L = [[15,10], [11], [9,7,8]]

and need count groups like [15, 10] is 0 group, [11] is 1 group and [9,7,8] is 2 group - output is dictionary:

print (d)
{7: 2, 8: 2, 9: 2, 10: 0, 11: 1, 15: 0}

I try:

d = {k:v for k,v in enumerate(L)}
d = {k: oldk for oldk, oldv in d.items() for k in oldv}
print (d)
{7: 2, 8: 2, 9: 2, 10: 0, 11: 1, 15: 0}

I think my solution is a bit over-complicated.

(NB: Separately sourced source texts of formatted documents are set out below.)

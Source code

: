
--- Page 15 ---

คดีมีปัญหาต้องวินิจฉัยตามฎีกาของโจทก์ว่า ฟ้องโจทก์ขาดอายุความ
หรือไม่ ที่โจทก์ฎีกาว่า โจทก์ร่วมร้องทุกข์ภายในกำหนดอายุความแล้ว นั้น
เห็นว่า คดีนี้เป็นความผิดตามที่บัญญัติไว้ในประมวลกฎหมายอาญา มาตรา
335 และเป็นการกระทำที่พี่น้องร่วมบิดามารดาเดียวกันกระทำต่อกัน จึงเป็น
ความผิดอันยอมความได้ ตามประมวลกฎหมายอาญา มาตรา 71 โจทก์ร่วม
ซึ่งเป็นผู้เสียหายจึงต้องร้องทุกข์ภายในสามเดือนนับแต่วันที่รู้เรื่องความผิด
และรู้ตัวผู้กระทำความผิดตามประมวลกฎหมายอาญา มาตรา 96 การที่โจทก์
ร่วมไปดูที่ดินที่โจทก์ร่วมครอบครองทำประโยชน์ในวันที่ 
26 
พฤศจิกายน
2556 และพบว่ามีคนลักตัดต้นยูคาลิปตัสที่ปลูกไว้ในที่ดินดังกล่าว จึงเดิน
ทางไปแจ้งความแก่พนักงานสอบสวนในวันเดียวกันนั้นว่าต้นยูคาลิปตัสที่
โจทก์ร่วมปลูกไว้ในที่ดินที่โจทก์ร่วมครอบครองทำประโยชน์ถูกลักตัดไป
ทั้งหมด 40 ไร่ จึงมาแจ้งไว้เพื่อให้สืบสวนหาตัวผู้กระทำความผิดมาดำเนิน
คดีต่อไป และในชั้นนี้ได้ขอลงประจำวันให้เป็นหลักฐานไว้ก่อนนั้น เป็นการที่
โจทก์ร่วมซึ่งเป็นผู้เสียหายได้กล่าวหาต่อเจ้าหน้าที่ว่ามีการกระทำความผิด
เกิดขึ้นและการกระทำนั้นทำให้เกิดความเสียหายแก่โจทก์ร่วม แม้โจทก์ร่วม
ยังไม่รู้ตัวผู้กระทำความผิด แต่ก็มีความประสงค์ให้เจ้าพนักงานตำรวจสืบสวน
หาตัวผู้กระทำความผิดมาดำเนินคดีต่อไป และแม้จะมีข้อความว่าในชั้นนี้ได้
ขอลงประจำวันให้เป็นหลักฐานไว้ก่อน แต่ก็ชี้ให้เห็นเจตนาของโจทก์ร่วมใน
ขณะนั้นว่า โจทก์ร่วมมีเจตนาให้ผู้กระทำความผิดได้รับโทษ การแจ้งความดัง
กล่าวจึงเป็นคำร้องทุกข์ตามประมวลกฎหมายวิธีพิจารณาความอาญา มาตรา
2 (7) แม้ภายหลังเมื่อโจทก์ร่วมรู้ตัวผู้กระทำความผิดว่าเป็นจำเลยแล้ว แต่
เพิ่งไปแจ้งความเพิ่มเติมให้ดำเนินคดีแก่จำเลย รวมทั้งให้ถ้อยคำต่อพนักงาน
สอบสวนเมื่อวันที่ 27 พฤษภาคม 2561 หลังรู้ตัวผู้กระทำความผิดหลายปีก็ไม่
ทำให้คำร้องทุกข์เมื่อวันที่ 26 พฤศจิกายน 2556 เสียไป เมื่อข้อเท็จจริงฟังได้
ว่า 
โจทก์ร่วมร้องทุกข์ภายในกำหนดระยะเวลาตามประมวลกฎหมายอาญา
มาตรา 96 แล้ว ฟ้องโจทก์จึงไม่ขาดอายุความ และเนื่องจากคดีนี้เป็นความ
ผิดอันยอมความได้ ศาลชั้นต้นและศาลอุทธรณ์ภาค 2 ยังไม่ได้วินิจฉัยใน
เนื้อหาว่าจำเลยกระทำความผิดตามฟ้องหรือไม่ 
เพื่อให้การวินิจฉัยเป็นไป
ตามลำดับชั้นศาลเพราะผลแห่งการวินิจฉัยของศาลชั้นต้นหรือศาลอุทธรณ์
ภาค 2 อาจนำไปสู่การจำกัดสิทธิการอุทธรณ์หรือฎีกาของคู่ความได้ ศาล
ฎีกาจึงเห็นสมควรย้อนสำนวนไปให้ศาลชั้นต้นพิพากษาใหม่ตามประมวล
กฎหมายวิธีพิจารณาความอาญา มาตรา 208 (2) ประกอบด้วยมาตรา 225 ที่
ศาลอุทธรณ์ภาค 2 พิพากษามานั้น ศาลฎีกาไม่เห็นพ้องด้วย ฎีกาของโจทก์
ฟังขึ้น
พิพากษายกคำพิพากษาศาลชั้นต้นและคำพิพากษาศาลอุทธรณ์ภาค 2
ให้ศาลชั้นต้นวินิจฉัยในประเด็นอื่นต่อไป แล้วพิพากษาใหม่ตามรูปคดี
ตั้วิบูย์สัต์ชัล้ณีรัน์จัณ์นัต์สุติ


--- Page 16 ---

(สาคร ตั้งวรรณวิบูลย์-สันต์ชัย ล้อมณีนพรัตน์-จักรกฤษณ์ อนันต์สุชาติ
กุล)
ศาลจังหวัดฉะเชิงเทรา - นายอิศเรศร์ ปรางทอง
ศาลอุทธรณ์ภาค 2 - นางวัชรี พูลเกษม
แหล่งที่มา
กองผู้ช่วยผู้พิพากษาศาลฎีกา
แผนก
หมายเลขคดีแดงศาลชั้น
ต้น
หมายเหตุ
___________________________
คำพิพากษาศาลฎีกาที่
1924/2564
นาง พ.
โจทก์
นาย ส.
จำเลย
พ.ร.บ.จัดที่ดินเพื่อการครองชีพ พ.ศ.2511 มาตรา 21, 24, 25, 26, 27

Is there some better, more pythonic solution?

Answer 1

You can use:

d = {v: i for i in range(len(L)) for v in L[i]}

output:

{7: 2, 8: 2, 9: 2, 10: 0, 11: 1, 15: 0}

iterating over L using range(len(L)) to access each list and assign each value as the key of the dictionary, and the index of the list as the value.

Answer 2

What about using:

d = {v: i for i,l in enumerate(L) for v in l}

which generates:

>>> {v: i for i,l in enumerate(L) for v in l}
{7: 2, 8: 2, 9: 2, 10: 0, 11: 1, 15: 0}

The idea is as follows: first we iterate over L with enumerate(L) and we thus obtain the index i of the sublist vs. Next we iterate over every element v in vs. For every v we associate v with i in the dictionary.

If there are collisions - a value that occurs twice in L - then the last index will be used.